Political satire in America
SMITHFIELD, R.I. (Feb. 14, 2011) — There is currently a renaissance taking place in the realm of satire, with satirists elevated to the level of legitimate pundits, and political activists behaving as comedians. But why has the power of satire entered the mainstream as a dominant means of political critique and engagement?
"Today's popularity of political satire reveals a growing desire to poke holes in the spectacle, challenge the truth-value of statements made by elites, and shift the way in which issues are framed." Amber Day
Amber Day, assistant professor of English and cultural studies in the College of Arts and Sciences, has studied how political satire has come to launch the nightly news analysis of Jon Stewart, Stephen Colbert and their contemporaries into the mainstream. Her spirited analysis is the basis of her new book, Satire and Dissent: Interventions in Contemporary Political Debate, released Feb. 15 by Indiana University Press. In it, Day explores how and why satire in today's political theater has gained such prominence with Stewart ranking as one of the most trusted newscasters in the United States and where the films of Michael Moore are a dominant topic of political campaign discourse.
In her book, Day focuses on the parodist news show, the politically motivated satiric documentary, and ironic activism by groups like The Yes Men, who engineer large-scale public stunts, pretending to represent companies they actually oppose. She also explores how the power of the Internet has served to disseminate online political parody, both amateur and professional.

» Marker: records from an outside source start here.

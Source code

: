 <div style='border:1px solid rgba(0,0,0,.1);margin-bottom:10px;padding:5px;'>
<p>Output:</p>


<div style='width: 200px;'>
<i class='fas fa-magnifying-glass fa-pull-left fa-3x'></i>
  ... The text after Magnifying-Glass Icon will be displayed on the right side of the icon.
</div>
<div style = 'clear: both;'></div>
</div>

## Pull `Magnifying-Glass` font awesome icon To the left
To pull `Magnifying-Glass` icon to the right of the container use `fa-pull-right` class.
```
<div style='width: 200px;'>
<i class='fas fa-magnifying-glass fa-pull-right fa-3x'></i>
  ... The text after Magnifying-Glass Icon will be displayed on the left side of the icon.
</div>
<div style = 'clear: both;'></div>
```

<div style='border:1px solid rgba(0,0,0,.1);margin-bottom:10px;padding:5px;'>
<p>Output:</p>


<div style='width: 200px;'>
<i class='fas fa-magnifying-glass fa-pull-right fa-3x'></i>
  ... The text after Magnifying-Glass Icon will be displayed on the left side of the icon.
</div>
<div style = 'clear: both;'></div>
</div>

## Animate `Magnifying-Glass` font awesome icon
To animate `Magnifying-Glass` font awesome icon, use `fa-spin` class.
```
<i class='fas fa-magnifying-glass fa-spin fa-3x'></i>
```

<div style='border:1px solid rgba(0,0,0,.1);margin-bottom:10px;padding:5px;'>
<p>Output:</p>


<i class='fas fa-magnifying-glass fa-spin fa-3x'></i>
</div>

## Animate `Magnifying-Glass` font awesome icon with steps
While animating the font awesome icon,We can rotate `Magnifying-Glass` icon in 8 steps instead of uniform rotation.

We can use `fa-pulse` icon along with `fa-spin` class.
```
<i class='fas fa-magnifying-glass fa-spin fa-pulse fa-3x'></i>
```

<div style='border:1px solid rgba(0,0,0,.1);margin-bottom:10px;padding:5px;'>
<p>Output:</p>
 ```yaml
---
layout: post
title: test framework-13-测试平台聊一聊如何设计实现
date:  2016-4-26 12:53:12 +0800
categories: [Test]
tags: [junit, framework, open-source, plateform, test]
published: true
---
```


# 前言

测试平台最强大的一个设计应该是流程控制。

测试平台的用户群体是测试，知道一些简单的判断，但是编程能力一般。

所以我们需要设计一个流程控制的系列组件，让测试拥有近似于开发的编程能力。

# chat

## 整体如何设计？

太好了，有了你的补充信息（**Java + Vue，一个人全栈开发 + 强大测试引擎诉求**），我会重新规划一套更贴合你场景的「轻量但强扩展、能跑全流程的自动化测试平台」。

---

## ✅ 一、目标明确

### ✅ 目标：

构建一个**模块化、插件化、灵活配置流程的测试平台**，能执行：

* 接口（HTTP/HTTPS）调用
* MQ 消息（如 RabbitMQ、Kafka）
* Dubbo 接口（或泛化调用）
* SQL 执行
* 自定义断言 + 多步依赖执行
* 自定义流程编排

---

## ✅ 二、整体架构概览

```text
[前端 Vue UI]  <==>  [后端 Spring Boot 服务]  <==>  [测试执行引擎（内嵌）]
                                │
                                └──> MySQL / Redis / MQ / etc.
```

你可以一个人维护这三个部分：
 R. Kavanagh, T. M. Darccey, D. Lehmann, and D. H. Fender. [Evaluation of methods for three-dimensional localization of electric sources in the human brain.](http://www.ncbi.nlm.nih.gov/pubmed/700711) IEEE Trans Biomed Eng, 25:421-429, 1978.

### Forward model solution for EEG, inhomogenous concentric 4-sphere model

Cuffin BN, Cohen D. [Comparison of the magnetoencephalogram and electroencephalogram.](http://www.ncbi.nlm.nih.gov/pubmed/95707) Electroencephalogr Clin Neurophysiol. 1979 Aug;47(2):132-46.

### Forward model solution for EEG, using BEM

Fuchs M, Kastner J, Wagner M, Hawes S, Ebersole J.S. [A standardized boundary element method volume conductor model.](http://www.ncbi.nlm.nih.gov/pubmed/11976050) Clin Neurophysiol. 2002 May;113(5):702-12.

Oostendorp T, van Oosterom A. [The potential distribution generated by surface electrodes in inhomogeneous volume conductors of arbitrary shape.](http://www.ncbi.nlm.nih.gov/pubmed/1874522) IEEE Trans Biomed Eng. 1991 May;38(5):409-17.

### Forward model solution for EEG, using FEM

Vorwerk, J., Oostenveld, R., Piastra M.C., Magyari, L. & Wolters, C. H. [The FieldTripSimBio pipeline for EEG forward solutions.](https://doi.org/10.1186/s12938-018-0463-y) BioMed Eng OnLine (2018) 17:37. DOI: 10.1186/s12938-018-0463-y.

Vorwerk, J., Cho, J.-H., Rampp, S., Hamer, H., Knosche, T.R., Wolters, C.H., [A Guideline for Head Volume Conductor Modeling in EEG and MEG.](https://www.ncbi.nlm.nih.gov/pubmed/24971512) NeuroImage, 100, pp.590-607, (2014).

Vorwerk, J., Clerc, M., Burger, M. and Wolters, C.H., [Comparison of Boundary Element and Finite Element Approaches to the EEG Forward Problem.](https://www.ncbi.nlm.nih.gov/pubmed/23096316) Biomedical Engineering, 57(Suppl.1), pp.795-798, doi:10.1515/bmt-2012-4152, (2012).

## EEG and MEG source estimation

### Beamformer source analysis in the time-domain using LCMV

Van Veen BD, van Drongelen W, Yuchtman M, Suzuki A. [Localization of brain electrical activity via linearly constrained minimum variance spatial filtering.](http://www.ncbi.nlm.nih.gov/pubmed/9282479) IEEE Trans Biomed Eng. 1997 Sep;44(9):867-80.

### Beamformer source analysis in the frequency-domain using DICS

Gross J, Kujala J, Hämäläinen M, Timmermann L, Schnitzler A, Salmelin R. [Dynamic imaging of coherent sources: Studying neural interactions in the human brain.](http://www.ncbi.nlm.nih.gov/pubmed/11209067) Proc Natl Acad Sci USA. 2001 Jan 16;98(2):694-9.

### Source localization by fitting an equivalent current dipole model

One reason for the growing popularity of "The Daily Show" and others of the genre, Day says, is that they represent a powerful backlash to phoniness of the political conversation. "In an era of stage-managed and choreographed political showmanship and debate, today's brand of political satire offers a refreshing alternative to the predictable script," Day says. "The political conversation in America has been carefully staged for many years by a small group of insiders. Today's popularity of political satire reveals a growing desire to poke holes in the spectacle, challenge the truth-value of statements made by elites, and shift the way in which issues are framed.
"In questioning the status quo and the standard political messages reverberating through the echo chamber," Day says, "new and provocative discussions are being raised, which actually help foster a more meaningful and honest debate in America."